彼の父に取りて甚だ意外だったのは新樹の霊魂が早くもその一日前(三月十一日)に中西霊媒を通じて、不充分ながらも既に通信を開いていたことでした。
最初霊媒に憑って来た新樹は、自分の死の自覚を有していなかったそうで、あたかも満鉄病院に病臥しているかの如く、夢中で頭部や腹部の苦悩を訴えたといいます。その時立会人の一人であった彼の叔父(正恭中将)は、例の軍人気質で、単刀直入的に彼が既に肉体を棄てた霊魂に過ぎないことをきっぱり言い渡し、一時も早く彼の自覚と奮起とを求めたそうであります。
「えっ!僕、モー死・・・・死んだ・・・・・僕・・・残・・・・念・・・・だ・・・・」
そう絶叫しながらその場に泣き崩れたと言います。
新樹の霊魂はその後数回中西霊媒を通じて現れ、又一度ちょっと粕川女史にも感応したことがありました。それ等によりて彼の希望は次第に明白になりました。
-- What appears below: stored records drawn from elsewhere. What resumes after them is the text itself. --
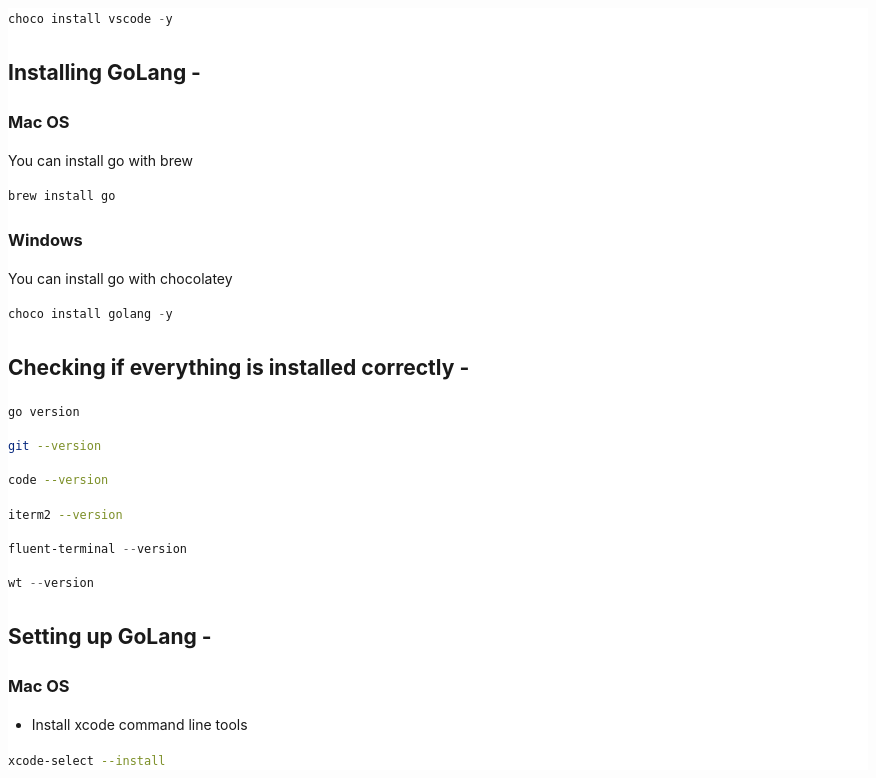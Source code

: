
 ```powershell
choco install vscode -y
```

## Installing GoLang -

### Mac OS

You can install go with brew

```bash
brew install go
```

### Windows

You can install go with chocolatey

```powershell
choco install golang -y
```

## Checking if everything is installed correctly -

```bash
go version
```

```bash
git --version
```

```bash
code --version
```

```bash
iterm2 --version
```

```powershell
fluent-terminal --version
```

```powershell
wt --version
```

## Setting up GoLang -

### Mac OS

- Install xcode command line tools

```bash
xcode-select --install
```

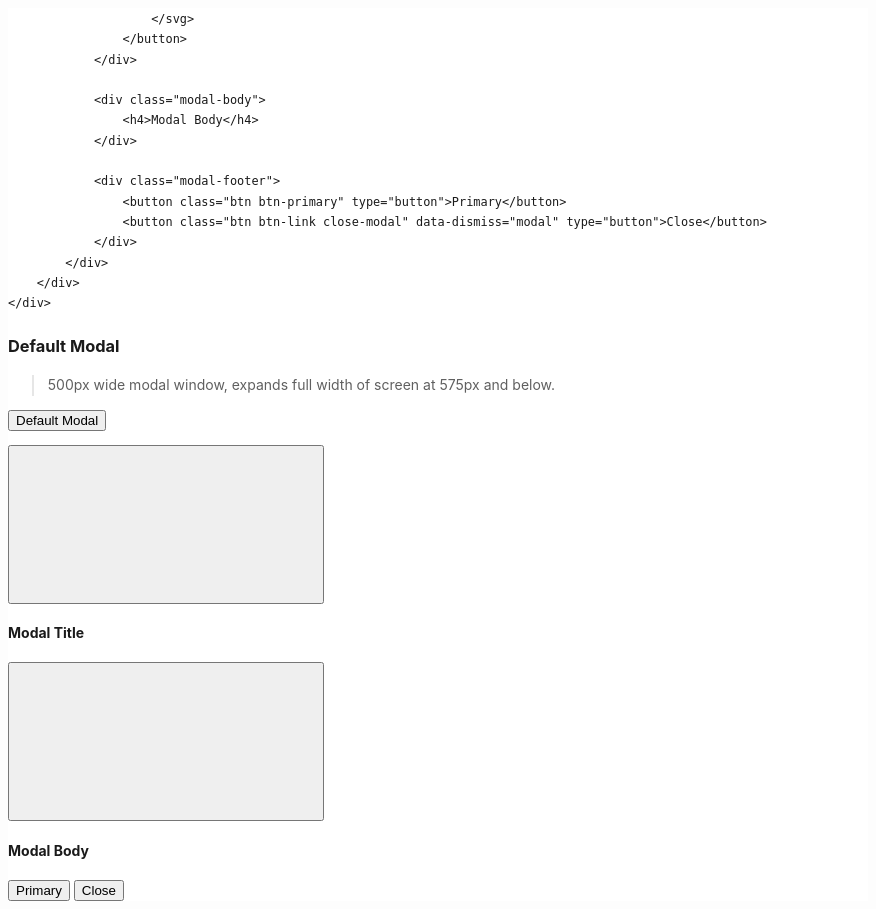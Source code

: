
 ```text/html
					</svg>
				</button>
			</div>

			<div class="modal-body">
				<h4>Modal Body</h4>
			</div>

			<div class="modal-footer">
				<button class="btn btn-primary" type="button">Primary</button>
				<button class="btn btn-link close-modal" data-dismiss="modal" type="button">Close</button>
			</div>
		</div>
	</div>
</div>
```

</article>

<article id="default-modal">

### Default Modal

> 500px wide modal window, expands full width of screen at 575px and below.

<button class="btn btn-info" data-target="#lexDefaultModal" data-toggle="modal">Default Modal</button>
<div aria-labelledby="lexDefaultModalLabel" class="fade modal" id="lexDefaultModal" role="dialog" tabindex="-1">
	<div class="modal-dialog">
		<div class="modal-content">
			<div class="modal-header">
				<button class="btn btn-secondary d-md-none modal-primary-action-button" type="button">
					<svg aria-hidden="true" class="lexicon-icon lexicon-icon-check">
						<use xlink:href="vendor/lexicon/icons.svg#check" />
					</svg>
				</button>
				<h4 class="modal-title" id="lexSmallModalLabel">Modal Title</h4>
				<button aria-labelledby="Close" class="btn btn-secondary close" data-dismiss="modal" role="button" type="button">
					<svg aria-hidden="true" class="lexicon-icon lexicon-icon-times">
						<use xlink:href="vendor/lexicon/icons.svg#times" />
					</svg>
				</button>
			</div>
			<div class="modal-body">
				<h4>Modal Body</h4>
			</div>
			<div class="modal-footer">
				<button class="btn btn-primary" type="button">Primary</button>
				<button class="btn btn-link close-modal" data-dismiss="modal" type="button">Close</button>
			</div>
		</div>
	</div>
</div>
掻い摘むとそれはこんなことでした。-
(一)約百ヶ日を過ぎたら母の体に憑りて通信を開始したい。
(二)若くて死んだ埋め合わせに、せめて幽界の状況を報告し、父の仕事を助けたい。
彼の父も母も百ヶ日の過ぎるのを待ち構えてその準備を急ぎましたが、大体に於いてそれは予定の如く事実となりて現れました。彼の母は十数年前から霊視能力を発揮していましたが、今回新樹の死を一転機として霊言能力をも併せて発揮し、不完全ながら愛児の通信機関としての心苦しき任務を引き受けることになりました。
最初の頃は、新樹自身もまだ充分に心の落ち着きが出来ておらず、又彼の母も感傷的気分が勝ち過ぎていましたので、兎角通信が乱れ勝ちでありましたが、月日の経つと共に次第に纏まりが出来て参りました。八月十二日第二十回目の通信を寄越した時などは、彼は自分の死の当時を追懐して多少しんみりした感想を述べるだけの心の余裕が出来ておりました。-
「僕、叔父さんから、新、汝(おまえ)はモー死んでしまったのだ、と言い聞かされた時は、口惜しいやら、悲しいやら、実に堪らない気がしました。お母さんから、あんなに苦労して育てて頂いたのに、それがつまらなく一会社のただの平社員で死んでしまう・・・・・僕はそれが残念で残念で堪らなかった。しかし僕、次の瞬間にこう決心しました。現世で碌な仕事が出来なかった代わりに、せめて幽界からしっかりした通信を送ってお父さんを助けよう。それが僕として一番損害を取り戻す所以であり、一番意義ある仕事であろう。それには是非お母さんの体を借りなければならない。僕最初から他の人ではイヤだと思っていた・・・」
簡単に述べれば新樹の通信はこんな順序で開始され、以って現在に及んでいるのであります。それがいつまで続くかは神ならぬ身の予想し得る限りでないが、恐らく彼の父又彼の母の現世に生きている限り全く断絶することはないでしょう。何となれば彼の父に取りて心霊事実の調査は殆どその生命であり、又彼の母に取りて彼岸の愛児の消息は何物にも変えられぬ精神の糧でありますから・・・・。
新樹との通信中、霊媒たる彼の母の霊眼にはありありと彼岸の愛児の起居動作並びにその環境が映じます。又通信中の彼女の言語態度は或る程度亡児の生前の面影を彷彿せしめます。これ等は当事者にのみ判る事柄で筆舌を以って伝えるによしもなきことは筆者の甚だ遺憾とする所であります。